Editoriales
No es la luz, es la injerencia política
El mercado eléctrico en España siempre ha estado sujeto a costes impropios
Ha tenido que salir la ministra de Transición Ecológica, Teresa Ribera, al paso de la presuntas soluciones mágicas, vía decreto ley confiscatorio, propuestas por sus socios de la izquierda radical para abaratar el recibo de la luz, cuyo precio ha vuelto a superar marcas históricas. Es cierto, sin embargo, que el modelo de mercado marginalista de la energía, –que es el que impera en todos los países de la OCDE, incluidos los de la Unión Europea, por el que se marca el precio a partir del último generador que entra en la subasta–, produce efectos indeseados como, por ejemplo, que la energía de origen hidráulico, renovable y de costes variables bajos, acabe por determinar el encarecimiento del kilowatio, pero, en cualquier caso, la opción sugerida por Unidas Podemos de nacionalizar esa fuente energética no sólo choca con la debida seguridad jurídica, sino con las reglas comunitarias que impiden vender por debajo del coste de producción.
Por supuesto, nada protege al consumidor del efecto contrario, es decir, la elevación artificial de los precios por parte de las administraciones públicas, mediante la inclusión en el sistema eléctrico de normas reguladoras, impuestos y restricciones a la libertad de mercado que distorsionan el juego limpio de la oferta y la demanda.

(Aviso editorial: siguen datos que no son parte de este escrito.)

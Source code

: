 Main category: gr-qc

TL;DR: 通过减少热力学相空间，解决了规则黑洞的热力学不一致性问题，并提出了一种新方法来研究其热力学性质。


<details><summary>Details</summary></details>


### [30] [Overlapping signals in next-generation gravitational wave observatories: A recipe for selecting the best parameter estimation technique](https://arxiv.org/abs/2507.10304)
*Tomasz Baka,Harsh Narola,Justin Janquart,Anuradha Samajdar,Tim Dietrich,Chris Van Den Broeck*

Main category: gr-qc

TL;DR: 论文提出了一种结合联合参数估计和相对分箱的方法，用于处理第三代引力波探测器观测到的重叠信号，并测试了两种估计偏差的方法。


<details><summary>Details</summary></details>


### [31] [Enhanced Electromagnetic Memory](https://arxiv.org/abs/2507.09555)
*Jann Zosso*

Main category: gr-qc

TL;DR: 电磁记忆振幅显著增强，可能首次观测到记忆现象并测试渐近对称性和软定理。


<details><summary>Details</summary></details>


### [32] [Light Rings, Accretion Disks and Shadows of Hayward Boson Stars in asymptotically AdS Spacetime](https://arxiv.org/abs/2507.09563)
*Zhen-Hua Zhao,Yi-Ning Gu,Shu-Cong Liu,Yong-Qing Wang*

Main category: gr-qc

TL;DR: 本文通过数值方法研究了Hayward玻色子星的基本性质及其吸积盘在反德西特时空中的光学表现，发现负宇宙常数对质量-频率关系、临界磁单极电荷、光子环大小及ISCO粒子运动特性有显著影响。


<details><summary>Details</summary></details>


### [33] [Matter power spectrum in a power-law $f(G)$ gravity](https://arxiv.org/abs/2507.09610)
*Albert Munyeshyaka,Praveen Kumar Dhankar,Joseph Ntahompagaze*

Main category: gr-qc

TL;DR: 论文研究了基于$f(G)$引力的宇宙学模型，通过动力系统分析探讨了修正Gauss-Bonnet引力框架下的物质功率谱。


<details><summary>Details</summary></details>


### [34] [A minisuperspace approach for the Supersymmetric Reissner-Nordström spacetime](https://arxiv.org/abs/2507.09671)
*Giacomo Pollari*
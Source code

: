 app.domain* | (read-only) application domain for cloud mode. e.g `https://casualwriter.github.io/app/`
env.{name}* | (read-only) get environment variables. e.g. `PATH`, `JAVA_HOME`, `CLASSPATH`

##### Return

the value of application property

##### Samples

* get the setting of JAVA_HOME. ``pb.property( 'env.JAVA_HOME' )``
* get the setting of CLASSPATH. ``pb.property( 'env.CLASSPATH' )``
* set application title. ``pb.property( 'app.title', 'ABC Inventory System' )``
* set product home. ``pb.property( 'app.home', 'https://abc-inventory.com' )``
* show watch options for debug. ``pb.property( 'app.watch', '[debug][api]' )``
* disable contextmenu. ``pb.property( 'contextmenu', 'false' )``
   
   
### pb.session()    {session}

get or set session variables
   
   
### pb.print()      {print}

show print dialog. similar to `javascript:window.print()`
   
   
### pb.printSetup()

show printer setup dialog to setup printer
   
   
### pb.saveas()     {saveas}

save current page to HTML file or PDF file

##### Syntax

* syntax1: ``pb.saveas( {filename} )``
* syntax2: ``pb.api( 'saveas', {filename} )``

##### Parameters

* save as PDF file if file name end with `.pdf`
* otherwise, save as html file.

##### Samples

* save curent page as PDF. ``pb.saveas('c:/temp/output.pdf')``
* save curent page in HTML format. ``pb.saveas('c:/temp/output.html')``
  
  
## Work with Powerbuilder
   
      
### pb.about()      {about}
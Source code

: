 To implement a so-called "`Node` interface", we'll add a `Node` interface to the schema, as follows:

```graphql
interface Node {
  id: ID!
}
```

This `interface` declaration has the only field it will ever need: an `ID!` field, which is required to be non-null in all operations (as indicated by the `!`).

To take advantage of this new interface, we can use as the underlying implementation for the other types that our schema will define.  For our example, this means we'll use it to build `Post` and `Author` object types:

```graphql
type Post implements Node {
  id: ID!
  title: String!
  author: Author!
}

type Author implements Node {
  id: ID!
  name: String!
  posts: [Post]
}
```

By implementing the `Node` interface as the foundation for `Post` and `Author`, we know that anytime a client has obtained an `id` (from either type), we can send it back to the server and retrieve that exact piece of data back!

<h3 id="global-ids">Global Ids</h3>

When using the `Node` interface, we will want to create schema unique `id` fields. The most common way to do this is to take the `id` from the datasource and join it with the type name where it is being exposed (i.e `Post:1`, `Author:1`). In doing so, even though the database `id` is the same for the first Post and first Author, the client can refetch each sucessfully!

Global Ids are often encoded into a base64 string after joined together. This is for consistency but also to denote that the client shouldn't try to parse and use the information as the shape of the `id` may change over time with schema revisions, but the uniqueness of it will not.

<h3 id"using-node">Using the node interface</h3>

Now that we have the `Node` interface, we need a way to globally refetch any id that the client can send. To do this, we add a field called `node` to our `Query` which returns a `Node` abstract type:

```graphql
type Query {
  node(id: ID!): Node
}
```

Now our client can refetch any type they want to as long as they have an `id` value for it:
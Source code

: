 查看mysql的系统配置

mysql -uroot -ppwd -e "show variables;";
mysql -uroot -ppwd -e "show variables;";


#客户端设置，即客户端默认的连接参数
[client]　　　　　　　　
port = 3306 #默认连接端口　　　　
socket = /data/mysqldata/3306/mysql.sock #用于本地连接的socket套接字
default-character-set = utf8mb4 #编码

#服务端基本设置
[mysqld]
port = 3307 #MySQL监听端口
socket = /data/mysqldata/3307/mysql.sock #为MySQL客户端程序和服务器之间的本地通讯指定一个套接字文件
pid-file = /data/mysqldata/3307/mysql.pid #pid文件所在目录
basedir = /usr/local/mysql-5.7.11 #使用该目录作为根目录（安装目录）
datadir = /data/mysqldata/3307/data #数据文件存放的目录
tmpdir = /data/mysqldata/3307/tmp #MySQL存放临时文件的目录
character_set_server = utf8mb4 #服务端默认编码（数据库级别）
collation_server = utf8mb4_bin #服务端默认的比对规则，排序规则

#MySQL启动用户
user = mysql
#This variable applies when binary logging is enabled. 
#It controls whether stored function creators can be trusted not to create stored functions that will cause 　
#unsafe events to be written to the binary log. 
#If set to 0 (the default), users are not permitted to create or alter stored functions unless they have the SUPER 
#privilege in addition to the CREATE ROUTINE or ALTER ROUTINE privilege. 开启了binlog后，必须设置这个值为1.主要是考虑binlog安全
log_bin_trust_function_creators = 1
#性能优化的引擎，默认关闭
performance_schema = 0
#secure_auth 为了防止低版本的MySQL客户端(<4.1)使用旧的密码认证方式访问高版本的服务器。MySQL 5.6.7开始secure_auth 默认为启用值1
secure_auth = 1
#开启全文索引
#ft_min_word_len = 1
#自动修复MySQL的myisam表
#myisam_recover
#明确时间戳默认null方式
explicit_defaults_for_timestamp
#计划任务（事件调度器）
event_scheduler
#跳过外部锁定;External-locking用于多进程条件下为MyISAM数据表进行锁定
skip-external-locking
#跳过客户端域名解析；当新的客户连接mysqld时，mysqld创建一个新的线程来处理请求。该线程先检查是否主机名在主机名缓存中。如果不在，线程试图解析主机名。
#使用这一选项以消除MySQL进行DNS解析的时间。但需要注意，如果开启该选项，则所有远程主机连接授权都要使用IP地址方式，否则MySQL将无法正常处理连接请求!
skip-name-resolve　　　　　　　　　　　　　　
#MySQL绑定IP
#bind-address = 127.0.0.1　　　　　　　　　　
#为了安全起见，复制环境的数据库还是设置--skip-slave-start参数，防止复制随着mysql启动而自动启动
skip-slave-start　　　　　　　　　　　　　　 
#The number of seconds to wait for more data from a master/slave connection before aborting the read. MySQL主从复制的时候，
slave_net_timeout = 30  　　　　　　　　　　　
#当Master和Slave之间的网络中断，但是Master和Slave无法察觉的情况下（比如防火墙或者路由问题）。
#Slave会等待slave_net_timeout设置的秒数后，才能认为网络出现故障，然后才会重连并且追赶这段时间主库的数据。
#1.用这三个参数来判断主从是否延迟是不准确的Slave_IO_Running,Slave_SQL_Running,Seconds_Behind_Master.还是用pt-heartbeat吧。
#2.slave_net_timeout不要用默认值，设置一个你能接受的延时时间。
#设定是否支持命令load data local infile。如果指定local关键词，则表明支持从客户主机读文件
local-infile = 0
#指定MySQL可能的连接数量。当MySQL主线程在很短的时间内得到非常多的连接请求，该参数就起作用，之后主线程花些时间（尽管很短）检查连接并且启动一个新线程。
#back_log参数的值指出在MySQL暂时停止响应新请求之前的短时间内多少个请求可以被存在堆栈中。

En ese sentido, culpar a las empresas eléctricas, que son, no lo olvidemos, sociedades mercantiles que deben generar beneficios, de maniobrar en los márgenes que les deja la injerencia política, raya la demagogia. Más aún, cuando factores externos al sistema, pero incorporados por los distintos gobiernos, como es el de las emisiones de CO2, en su mayor parte en manos de fondos especulativos de China y Estados Unidos, actúan como una suerte de «cisne negro» sobre las previsiones del precio de la energía.
Porque la realidad es que sólo un 30 por ciento de la factura de la luz que pagan los españoles tiene que ver con el coste real de la electricidad, incluso si se incluye el margen de beneficio de las empresas operadoras. El resto son costes regulados, primas, compensaciones de tarifa e impuestos que vienen determinados por unos gobiernos muy poco inclinados a renunciar a unos ingresos fiscales, esos sí, caídos del cielo. Los ciudadanos deben ser conscientes de esta realidad, pero, también, de que el proceso de descarbonización de la energía, que impulsa con denuedo y prisas la Unión Europea no es, precisamente, barato, para que cuando llegue la factura de la luz sepan de qué estamos hablando.